Despite sharp declines in equity indexes in December, the largest nonprofits in the country enjoyed solid revenue gains in fiscal year 2018, the NonProfit Times reports.
According to the NPT 100, the longest-running study of nonprofits that derive at least 10 percent of their revenue from public support, aggregate total revenue for the hundred largest nonprofit organizations in the United States increased nearly 5 percent in 2018, to more than $84.7 billion, with public support rising 3.4 percent, to more than $46.6 billion (55 percent of overall revenue); program service revenue up 11.5 percent, to $21.4 billion; and investment income increasing almost 4 percent, to $3.84 billion. On the expense side of the ledger, costs rose across the board, increasing 4.2 percent overall to a total of $79.7 billion, with administrative expenses rising almost 7 percent, to $6.27 billion, and fundraising costs up 5.13 percent, to $3.96 billion.

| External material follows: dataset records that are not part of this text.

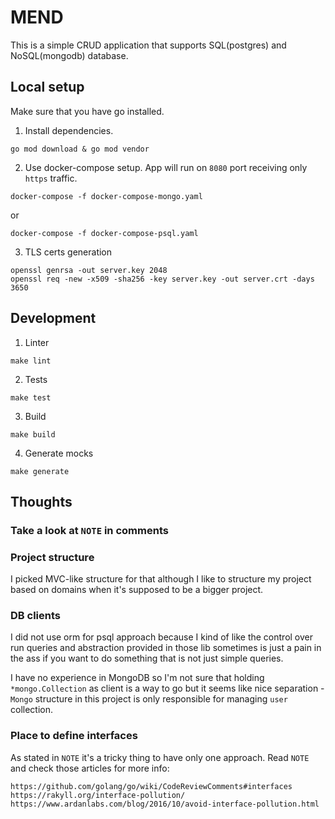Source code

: # MEND 

This is a simple CRUD application that supports SQL(postgres) and NoSQL(mongodb) database.

## Local setup

Make sure that you have go installed.

1. Install dependencies.
```shell
go mod download & go mod vendor
```
2. Use docker-compose setup. App will run on `8080` port receiving only `https` traffic.
```shell
docker-compose -f docker-compose-mongo.yaml
```
or 
```shell
docker-compose -f docker-compose-psql.yaml
```

3. TLS certs generation
```shell
openssl genrsa -out server.key 2048
openssl req -new -x509 -sha256 -key server.key -out server.crt -days 3650
```

## Development

1. Linter
```shell
make lint
```

2. Tests
```shell
make test
```

3. Build
```shell
make build
```

4. Generate mocks
```shell
make generate
```

## Thoughts

### Take a look at `NOTE` in comments

### Project structure
I picked MVC-like structure for that although I like to structure my project based on domains when it's supposed to be a bigger project. 

### DB clients
I did not use orm for psql approach because I kind of like the control over run queries and abstraction provided in those lib sometimes is just a pain in the ass if you want to do something that is not just simple queries.

I have no experience in MongoDB so I'm not sure that holding `*mongo.Collection` as client is a way to go but it seems like nice separation - `Mongo` structure in this project is only responsible for managing `user` collection. 

### Place to define interfaces
As stated in `NOTE` it's a tricky thing to have only one approach. Read `NOTE` and check those articles for more info:
```
https://github.com/golang/go/wiki/CodeReviewComments#interfaces
https://rakyll.org/interface-pollution/
https://www.ardanlabs.com/blog/2016/10/avoid-interface-pollution.html
```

Natural disasters in the second half of 2017 loomed large for several nonprofits, especially in the Houston area, which was battered by Hurricane Harvey in August. One of them, the Houston Food Bank (#59), saw its revenue increase some 61 percent (nearly $130 million), to $340 million. Natural disasters also figured prominently in the results reported by the American Red Cross (#6), which raised $3.6 billion, including nearly $1 billion for disaster-relief efforts in response to Harvey, hurricanes Irma and Maria, and wildfires in California.
As it has in the past, the YMCA of the USA topped the list, with $7.7 billion in total revenue, including more than $1 billion in public support, while the American Museum of Natural History, with $205 million in total revenue, rounded out the list in the hundredth spot.

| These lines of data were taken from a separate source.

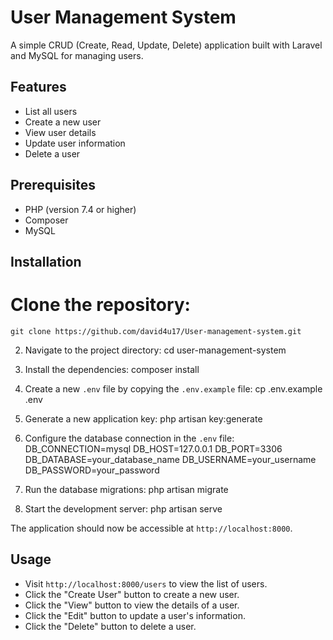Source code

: # User Management System

A simple CRUD (Create, Read, Update, Delete) application built with Laravel and MySQL for managing users.

## Features

- List all users
- Create a new user
- View user details
- Update user information
- Delete a user

## Prerequisites

- PHP (version 7.4 or higher)
- Composer
- MySQL

## Installation

# Clone the repository:
```
git clone https://github.com/david4u17/User-management-system.git
```
2. Navigate to the project directory:
cd user-management-system

3. Install the dependencies:
composer install

4. Create a new `.env` file by copying the `.env.example` file:
cp .env.example .env

5. Generate a new application key:
php artisan key:generate

6. Configure the database connection in the `.env` file:
DB_CONNECTION=mysql
DB_HOST=127.0.0.1
DB_PORT=3306
DB_DATABASE=your_database_name
DB_USERNAME=your_username
DB_PASSWORD=your_password

7. Run the database migrations:
php artisan migrate

8. Start the development server:
php artisan serve

The application should now be accessible at `http://localhost:8000`.

## Usage

- Visit `http://localhost:8000/users` to view the list of users.
- Click the "Create User" button to create a new user.
- Click the "View" button to view the details of a user.
- Click the "Edit" button to update a user's information.
- Click the "Delete" button to delete a user.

According to NPT, the longer-term effects of the tax changes passed at the end of 2017 remain an open question. Dan Romano, tax partner at Grant Thornton, which collects and compiles the data for the study, said that the firm did not see significant reductions in revenue as a result of tax reform, while most people who filed taxes in 2018 have already seen, and presumably adjusted to, the effects of those changes. Still, the firm is curious to see the data for 2019 before it says anything definitive about how tax reform has affected individual giving.